Die Alexanderkirche in Wildeshausen zählt zu den ältesten Kirchen im Oldenburger Land. Noch verdeckt die Orgel das Rosettenfenster, künftig soll sie es umschmeicheln.
Die Alexanderkirche in Wildeshausen zählt zu den ältesten Kirchen im Oldenburger Land. Noch verdeckt die Orgel das Rosettenfenster, künftig soll sie es umschmeicheln.Werner Jürgens

Wildeshausen. „Keine Ahnung, wie die dahingekommen ist“, meint Markus Löwe. „Aber irgendwie hat das Symbolcharakter, weil es ähnlich unmöglich erscheint wie unser Vorhaben.“ Der Pfarrer der Kirchengemeinde Wildeshausen deutet auf den zarten Sprössling einer Sonnenblume, der aus einer Fuge im Mauerwerk oberhalb des Eingangs zur Alexanderkirche herausspitzt. Gleich daneben befindet sich ein prachtvolles Rosettenfenster, das jedoch ein recht stiefmütterliches Dasein fristet.

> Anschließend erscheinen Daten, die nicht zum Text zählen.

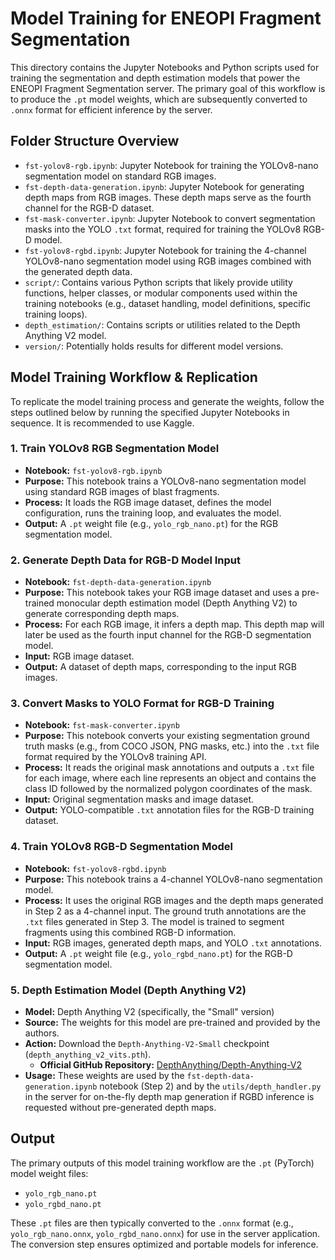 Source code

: # Model Training for ENEOPI Fragment Segmentation

This directory contains the Jupyter Notebooks and Python scripts used for training the segmentation and depth estimation models that power the ENEOPI Fragment Segmentation server.
The primary goal of this workflow is to produce the `.pt` model weights, which are subsequently converted to `.onnx` format for efficient inference by the server.

## Folder Structure Overview

- `fst-yolov8-rgb.ipynb`: Jupyter Notebook for training the YOLOv8-nano segmentation model on standard RGB images.
- `fst-depth-data-generation.ipynb`: Jupyter Notebook for generating depth maps from RGB images. These depth maps serve as the fourth channel for the RGB-D dataset.
- `fst-mask-converter.ipynb`: Jupyter Notebook to convert segmentation masks into the YOLO `.txt` format, required for training the YOLOv8 RGB-D model.
- `fst-yolov8-rgbd.ipynb`: Jupyter Notebook for training the 4-channel YOLOv8-nano segmentation model using RGB images combined with the generated depth data.
- `script/`: Contains various Python scripts that likely provide utility functions, helper classes, or modular components used within the training notebooks (e.g., dataset handling, model definitions, specific training loops).
- `depth_estimation/`: Contains scripts or utilities related to the Depth Anything V2 model.
- `version/`: Potentially holds results for different model versions.

## Model Training Workflow & Replication

To replicate the model training process and generate the weights, follow the steps outlined below by running the specified Jupyter Notebooks in sequence. It is recommended to use Kaggle.

### 1. Train YOLOv8 RGB Segmentation Model

- **Notebook:** `fst-yolov8-rgb.ipynb`
- **Purpose:** This notebook trains a YOLOv8-nano segmentation model using standard RGB images of blast fragments.
- **Process:** It loads the RGB image dataset, defines the model configuration, runs the training loop, and evaluates the model.
- **Output:** A `.pt` weight file (e.g., `yolo_rgb_nano.pt`) for the RGB segmentation model.

### 2. Generate Depth Data for RGB-D Model Input

- **Notebook:** `fst-depth-data-generation.ipynb`
- **Purpose:** This notebook takes your RGB image dataset and uses a pre-trained monocular depth estimation model (Depth Anything V2) to generate corresponding depth maps.
- **Process:** For each RGB image, it infers a depth map. This depth map will later be used as the fourth input channel for the RGB-D segmentation model.
- **Input:** RGB image dataset.
- **Output:** A dataset of depth maps, corresponding to the input RGB images.

### 3. Convert Masks to YOLO Format for RGB-D Training

- **Notebook:** `fst-mask-converter.ipynb`
- **Purpose:** This notebook converts your existing segmentation ground truth masks (e.g., from COCO JSON, PNG masks, etc.) into the `.txt` file format required by the YOLOv8 training API.
- **Process:** It reads the original mask annotations and outputs a `.txt` file for each image, where each line represents an object and contains the class ID followed by the normalized polygon coordinates of the mask.
- **Input:** Original segmentation masks and image dataset.
- **Output:** YOLO-compatible `.txt` annotation files for the RGB-D training dataset.

### 4. Train YOLOv8 RGB-D Segmentation Model

- **Notebook:** `fst-yolov8-rgbd.ipynb`
- **Purpose:** This notebook trains a 4-channel YOLOv8-nano segmentation model.
- **Process:** It uses the original RGB images and the depth maps generated in Step 2 as a 4-channel input. The ground truth annotations are the `.txt` files generated in Step 3. The model is trained to segment fragments using this combined RGB-D information.
- **Input:** RGB images, generated depth maps, and YOLO `.txt` annotations.
- **Output:** A `.pt` weight file (e.g., `yolo_rgbd_nano.pt`) for the RGB-D segmentation model.

### 5. Depth Estimation Model (Depth Anything V2)

- **Model:** Depth Anything V2 (specifically, the "Small" version)
- **Source:** The weights for this model are pre-trained and provided by the authors.
- **Action:** Download the `Depth-Anything-V2-Small` checkpoint (`depth_anything_v2_vits.pth`).
  - **Official GitHub Repository:** [DepthAnything/Depth-Anything-V2](https://github.com/DepthAnything/Depth-Anything-V2)
- **Usage:** These weights are used by the `fst-depth-data-generation.ipynb` notebook (Step 2) and by the `utils/depth_handler.py` in the server for on-the-fly depth map generation if RGBD inference is requested without pre-generated depth maps.

## Output

The primary outputs of this model training workflow are the `.pt` (PyTorch) model weight files:
- `yolo_rgb_nano.pt`
- `yolo_rgbd_nano.pt`

These `.pt` files are then typically converted to the `.onnx` format (e.g., `yolo_rgb_nano.onnx`, `yolo_rgbd_nano.onnx`) for use in the server application. The conversion step ensures optimized and portable models for inference.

Prachtvolles Rosettenfenster ohne Tageslicht

Die Rosette ist durch die Orgel, die direkt dahinter steht, vom Tageslicht komplett abgeschnitten. Da das Instrument ohnehin ersetzt werden muss, hat die Kirchengemeinde nun einen kühnen Plan entwickelt. Die neue Orgel soll so konstruiert werden, dass die kunsthistorisch wertvolle Rosette wieder in altem Glanz erstrahlen kann.

Die Alexanderkirche in Wildeshausen zählt zu den ältesten Sa­kralgebäuden im Oldenburger Land. Die Ursprünge eines Gotteshauses an dieser Stelle lassen sich bis ins frühe Mittelalter zurückverfolgen. Entsprechend variantenreich ist die Bausubstanz, in der sich Elemente aller Stilepochen seit der Romanik finden. Die Sakralfenster entstammen dem Jugendstil. Der Glasmaler Georg Karl Rohde, der auch die Chorfenster und die Westrose im Bremer Dom gebaut hat, hat sie im Jahr 1909 angefertigt.

„Heute wissen wir es besser“

Die jetzige Orgel in der Alexanderkirche ist ein Ergebnis ausgedehnter Renovierungsarbeiten, die Anfang der 1970er-Jahre abgeschlossen wurden. Sie ruht auf einer Betonbalustrade und verdeckt die Rosette von innen vollständig. „Heute wissen wir es besser, aber damals hat man bewusst das verwendet, was als gut und beständig für die Ewigkeit galt: Beton, Plastik und elektrisches Licht“, erläutert Pfarrer Löwe die Hintergründe. Die Rosette kann damit zwar illuminiert werden, jedoch nur in entgegengesetzte Richtung, nämlich von innen nach außen mittels altmodischer Leuchtstoffröhren. Und durch den Beton habe die Kirche keine wirklich ordentliche Akustik, moniert Kantor Ralf Grössler.

Vor vier Jahren wurde Orgelförderverein gegründet

Die Wildeshausener seien von dem Konzept des Orgelbauers Gerald Woehl, die Orgel so zu bauen, dass die Rosette wieder sichtbar wird, begeistert gewesen, so Pastor Löwe. Viele Bürger hätten sich bereit erklärt, das Projekt finanziell zu unterstützen. Rund die Hälfte der veranschlagten Kosten in Höhe von 850 000 Euro könnte wahrscheinlich allein über Spenden finanziert werden. „Wir sind schier überwältigt, weil das quer durch die Generationen und Konfessionen geht“, freut sich Pfarrer Löwe über die positive Resonanz.
Diese zeigte sich auch bei der nun vor Ostern gestarteten Spendenaktion. Es konnten Patenschaften für eine der 700 Orgelpfeifen übernommen werden, die je nach Größe zwischen 5 und 6000 Euro kosten. Die Spender erhielten dann eine persönliche Gravur in „ihrer“ Pfeife und die Möglichkeit, über den Erwerb verschiedener Töne „quasi ihren eigenen Akkord zu kaufen“, erklärt Grössler.

Seit Ostern erklingt der Schlussakkord

Der Kantor, der seit 1989 in Wikdeshausen tätig ist, arbeitet daher bereits an einer Komposition für die neue Orgel. Selbst die teuersten Röhren seien so begehrt, dass einige der Patenschaften durch das Los entschieden werden müssten, so Löwe. „Trotzdem sind uns diejenigen, die fünf Euro geben, genauso wichtig und haben den gleichen Stellenwert wie alle anderen“, betont Pfarrer Löwe.
Das Motto der Spendenaktion lautet „Schlussakkord“. Damit wolle man signalisieren, dass die Ziellinie nah ist, so Löwe. „Im Prinzip haben wir die notwendigen ­finanziellen Mittel und damit grünes Licht“, bestätigt Grössler. „Sobald die Verträge ausgehandelt und unterschrieben sind, werden wir loslegen.“ Die Bauzeit werde vermutlich zwei bis zweieinhalb Jahre betragen.